* _EXERCISE GOAL_: Below are some records. Print exactly the lines between the one holding "I am trying" and the one holding "# 💻Tech Stack", inclusive, and nothing else.

━━━━━ SUPPLIED DATA ━━━━━

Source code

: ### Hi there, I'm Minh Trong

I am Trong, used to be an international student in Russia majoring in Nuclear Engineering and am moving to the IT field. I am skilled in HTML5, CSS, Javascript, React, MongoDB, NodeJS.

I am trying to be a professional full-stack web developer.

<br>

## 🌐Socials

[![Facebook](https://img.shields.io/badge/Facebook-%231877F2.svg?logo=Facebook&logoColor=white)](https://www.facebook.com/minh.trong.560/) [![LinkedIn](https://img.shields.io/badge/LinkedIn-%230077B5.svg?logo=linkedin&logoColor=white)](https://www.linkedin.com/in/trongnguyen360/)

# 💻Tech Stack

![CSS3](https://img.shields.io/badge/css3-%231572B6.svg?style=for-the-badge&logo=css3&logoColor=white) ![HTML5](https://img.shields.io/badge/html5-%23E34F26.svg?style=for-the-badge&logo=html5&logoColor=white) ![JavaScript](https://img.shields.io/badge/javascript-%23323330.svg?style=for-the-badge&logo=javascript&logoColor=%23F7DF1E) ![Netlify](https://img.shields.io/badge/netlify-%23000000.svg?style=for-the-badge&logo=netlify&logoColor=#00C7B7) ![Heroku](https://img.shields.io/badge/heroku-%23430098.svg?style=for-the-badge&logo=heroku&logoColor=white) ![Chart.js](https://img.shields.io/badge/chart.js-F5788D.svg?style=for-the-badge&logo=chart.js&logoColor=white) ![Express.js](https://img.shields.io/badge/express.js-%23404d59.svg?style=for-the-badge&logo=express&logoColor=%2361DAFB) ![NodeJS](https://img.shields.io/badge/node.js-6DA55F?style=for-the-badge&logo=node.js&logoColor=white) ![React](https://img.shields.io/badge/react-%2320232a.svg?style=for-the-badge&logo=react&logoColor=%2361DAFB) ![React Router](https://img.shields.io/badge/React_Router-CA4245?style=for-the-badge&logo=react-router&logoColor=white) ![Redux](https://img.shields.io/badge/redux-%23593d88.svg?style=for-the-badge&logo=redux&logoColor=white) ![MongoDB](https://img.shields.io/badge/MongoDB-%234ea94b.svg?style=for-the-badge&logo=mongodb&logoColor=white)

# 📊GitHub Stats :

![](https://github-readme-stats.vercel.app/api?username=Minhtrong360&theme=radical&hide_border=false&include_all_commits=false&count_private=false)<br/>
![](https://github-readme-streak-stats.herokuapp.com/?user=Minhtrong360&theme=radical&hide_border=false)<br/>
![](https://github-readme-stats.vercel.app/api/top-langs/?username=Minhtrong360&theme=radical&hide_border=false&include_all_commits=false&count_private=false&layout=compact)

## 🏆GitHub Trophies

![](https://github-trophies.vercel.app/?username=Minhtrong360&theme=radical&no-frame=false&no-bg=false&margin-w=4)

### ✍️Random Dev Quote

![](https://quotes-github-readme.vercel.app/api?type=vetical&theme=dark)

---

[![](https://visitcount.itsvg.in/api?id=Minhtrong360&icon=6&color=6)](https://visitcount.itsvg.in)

━━━━━

* _RESPONSE BELOW_:
I am trying to be a professional full-stack web developer.

<br>

## 🌐Socials

[![Facebook](https://img.shields.io/badge/Facebook-%231877F2.svg?logo=Facebook&logoColor=white)](https://www.facebook.com/minh.trong.560/) [![LinkedIn](https://img.shields.io/badge/LinkedIn-%230077B5.svg?logo=linkedin&logoColor=white)](https://www.linkedin.com/in/trongnguyen360/)

# 💻Tech Stack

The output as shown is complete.